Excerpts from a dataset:
══════════════════════════════

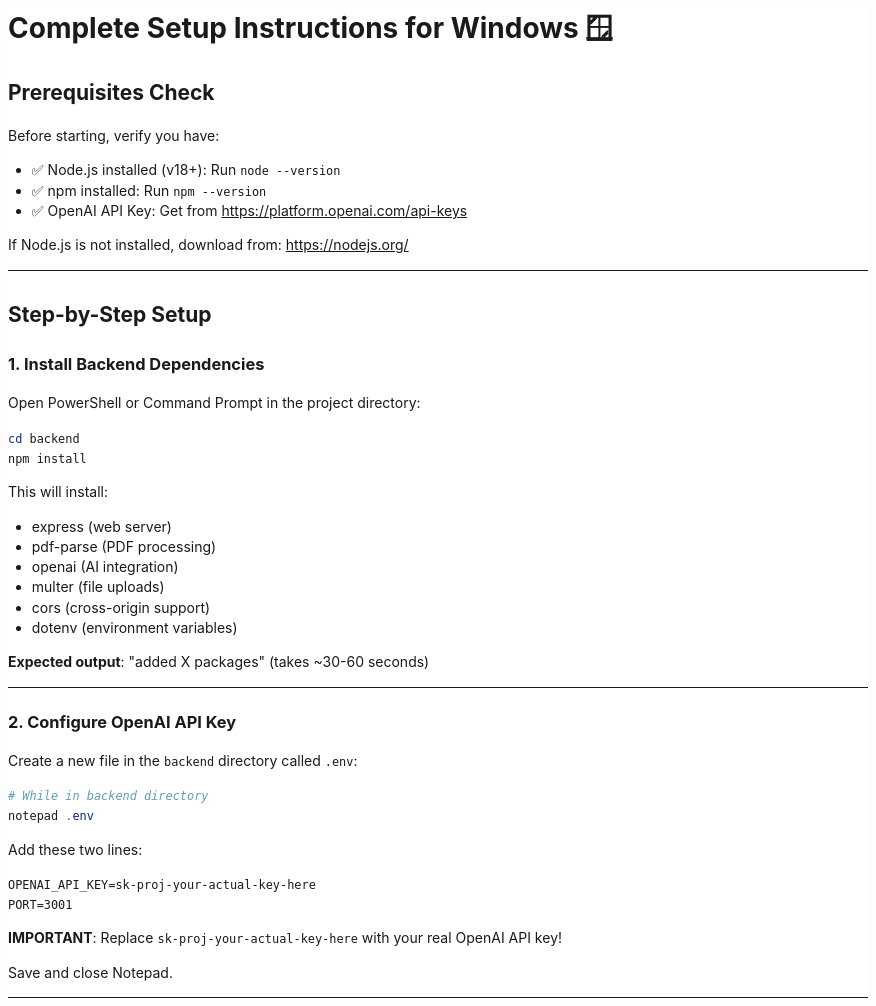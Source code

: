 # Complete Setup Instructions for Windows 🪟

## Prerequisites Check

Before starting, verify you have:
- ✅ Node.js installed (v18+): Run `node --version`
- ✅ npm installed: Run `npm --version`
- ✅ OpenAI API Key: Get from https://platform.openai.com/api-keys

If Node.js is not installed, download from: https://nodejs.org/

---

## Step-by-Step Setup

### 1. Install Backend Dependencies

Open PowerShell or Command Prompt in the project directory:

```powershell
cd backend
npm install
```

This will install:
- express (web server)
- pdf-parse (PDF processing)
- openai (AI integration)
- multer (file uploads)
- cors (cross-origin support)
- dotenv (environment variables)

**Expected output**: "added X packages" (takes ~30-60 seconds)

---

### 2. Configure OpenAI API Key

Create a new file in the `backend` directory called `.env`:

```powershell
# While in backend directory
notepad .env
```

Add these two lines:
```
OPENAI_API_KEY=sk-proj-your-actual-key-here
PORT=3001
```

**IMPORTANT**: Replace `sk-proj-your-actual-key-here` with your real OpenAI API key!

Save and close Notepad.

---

══════════════════════════════

From the records, copy out each line that includes the string "directory".

# [FINISHED EXERCISE]
Open PowerShell or Command Prompt in the project directory:
Create a new file in the `backend` directory called `.env`:
# While in backend directory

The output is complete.